Every one of us can make a difference. If you are a parent, you can make a difference by being alert to key indicators of changes in your child’s behavior: poor sleeping habits, disinterest in previously enjoyed activities, or a decline in academic performance. If you notice your teen has prolonged feelings of sadness and hopelessness, it may be time for professional help. Don’t be afraid to be clear and direct with your teen regarding your concern about their emotional well-being, but do so with compassion and understanding. Many teens have verbalized that they feel like they are being “blamed” for being depressed when spoken to by their parents, so it’s important to make clear that you understand how they are feeling, that it is not their fault, and that you are willing to help.
If you are a young person having these challenges yourself, utilizing coping strategies such as exercise, meditative relaxation, speaking to a trusted adult, and keeping a journal can aid in improving emotional regulation. Also remember that it is a sign of strength, not weakness, to ask for help. You can contact the 988 Suicide & Crisis Lifeline or The Child Center’s main wellness center number at 718-358-8288. Anyone who is actively suicidal should go to the nearest emergency room.
Having good mental health is essential to living a happy and productive life. It affects how we feel, think, and live our lives. A study from the U.S. Department of Health and Human Services found that approximately 60% of those who committed suicide had a mental health diagnosis such as major depression or bipolar disorder. This demonstrates the link between mental health and suicide, as well as how early mental health interventions and self-care can help minimize the number of suicide deaths.

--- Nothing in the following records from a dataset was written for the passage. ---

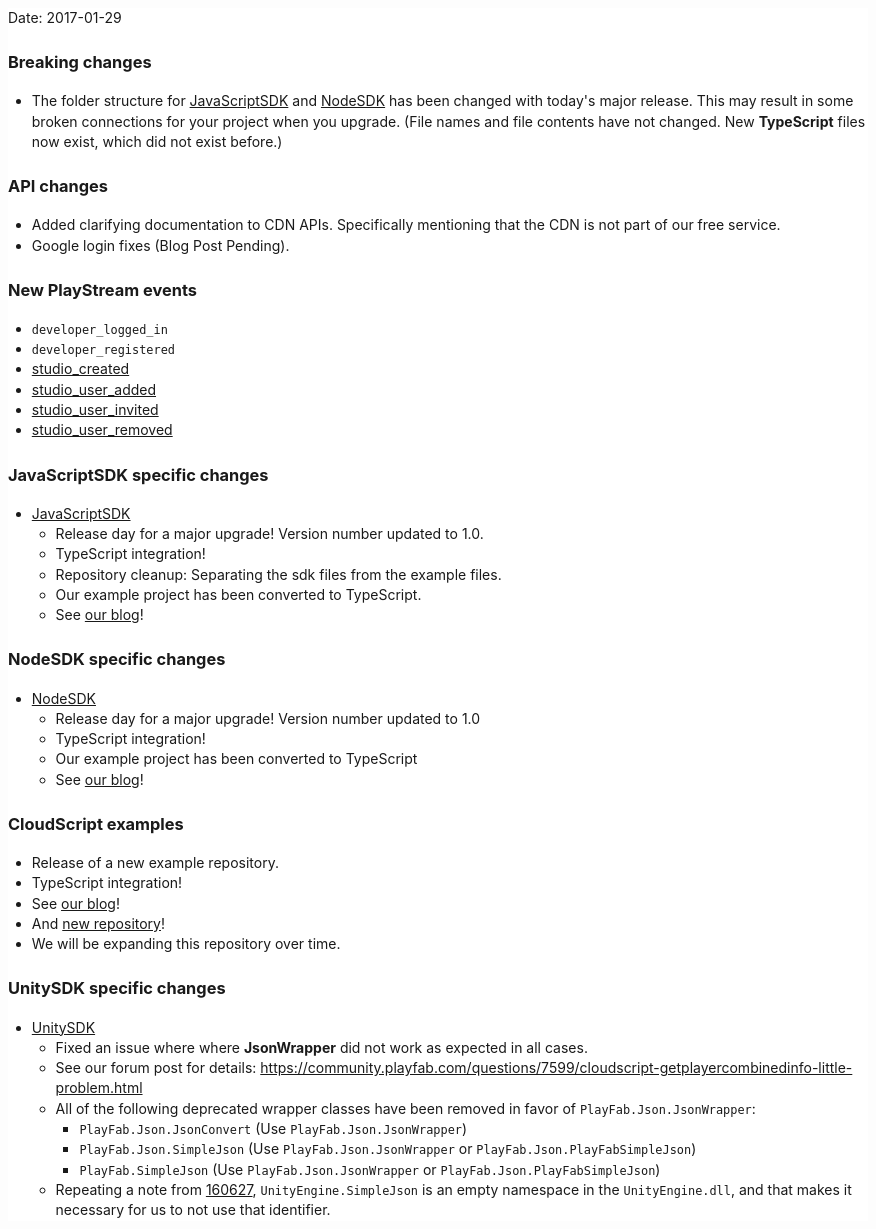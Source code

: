 Date: 2017-01-29

### Breaking changes

- The folder structure for [JavaScriptSDK](https://github.com/PlayFab/JavaScriptSDK) and [NodeSDK](https://github.com/PlayFab/NodeSDK) has been changed with today's major release. This may result in some broken connections for your project when you upgrade. (File names and file contents have not changed. New **TypeScript** files now exist, which did not exist before.)

### API changes

- Added clarifying documentation to CDN APIs. Specifically mentioning that the CDN is not part of our free service.
- Google login fixes (Blog Post Pending).

### New PlayStream events

- `developer_logged_in`
- `developer_registered`
- [studio_created](../api-references/events/studio-created.md)
- [studio_user_added](../api-references/events/studio-user-added.md)
- [studio_user_invited](../api-references/events/studio-user-invited.md)
- [studio_user_removed](../api-references/events/studio-user-removed.md)

### JavaScriptSDK specific changes

- [JavaScriptSDK](https://github.com/PlayFab/JavaScriptSDK)
  - Release day for a major upgrade!  Version number updated to 1.0.
  - TypeScript integration!
  - Repository cleanup: Separating the sdk files from the example files.
  - Our example project has been converted to TypeScript.
  - See [our blog](https://blog.playfab.com/blog/typescript/)!

### NodeSDK specific changes

- [NodeSDK](https://github.com/PlayFab/NodeSDK)
  - Release day for a major upgrade!  Version number updated to 1.0
  - TypeScript integration!
  - Our example project has been converted to TypeScript
  - See [our blog](https://blog.playfab.com/blog/typescript/)!

### CloudScript examples

- Release of a new example repository.
- TypeScript integration!
- See [our blog](https://blog.playfab.com/blog/typescript/)!
- And [new repository](https://github.com/PlayFab/SdkTestingCloudScript)!
- We will be expanding this repository over time.

### UnitySDK specific changes

- [UnitySDK](https://github.com/PlayFab/UnitySDK)
  - Fixed an issue where where **JsonWrapper** did not work as expected in all cases.
  - See our forum post for details: <https://community.playfab.com/questions/7599/cloudscript-getplayercombinedinfo-little-problem.html>
  - All of the following deprecated wrapper classes have been removed in favor of `PlayFab.Json.JsonWrapper`:
    - `PlayFab.Json.JsonConvert` (Use `PlayFab.Json.JsonWrapper`)
    - `PlayFab.Json.SimpleJson` (Use `PlayFab.Json.JsonWrapper` or `PlayFab.Json.PlayFabSimpleJson`)
    - `PlayFab.SimpleJson` (Use `PlayFab.Json.JsonWrapper` or `PlayFab.Json.PlayFabSimpleJson`)
  - Repeating a note from [160627](2016.md#160627), `UnityEngine.SimpleJson` is an empty namespace in the `UnityEngine.dll`, and that makes it necessary for us to not use that identifier.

I became a social worker because at its heart, social work is about assisting people when they need it most. Everyone deserves to have a happy and fulfilling life. We should all have someone in our lives who is willing to help us reach our truest self and potential. Our youth are our future, and I am honored to be a part of a profession and organization that is helping solve the mental health crisis.
Editor’s Note, updated September 11, 2023: If you are actively suicidal, go to your nearest emergency room or call 911. For anyone who is experiencing suicidal thoughts, help is available.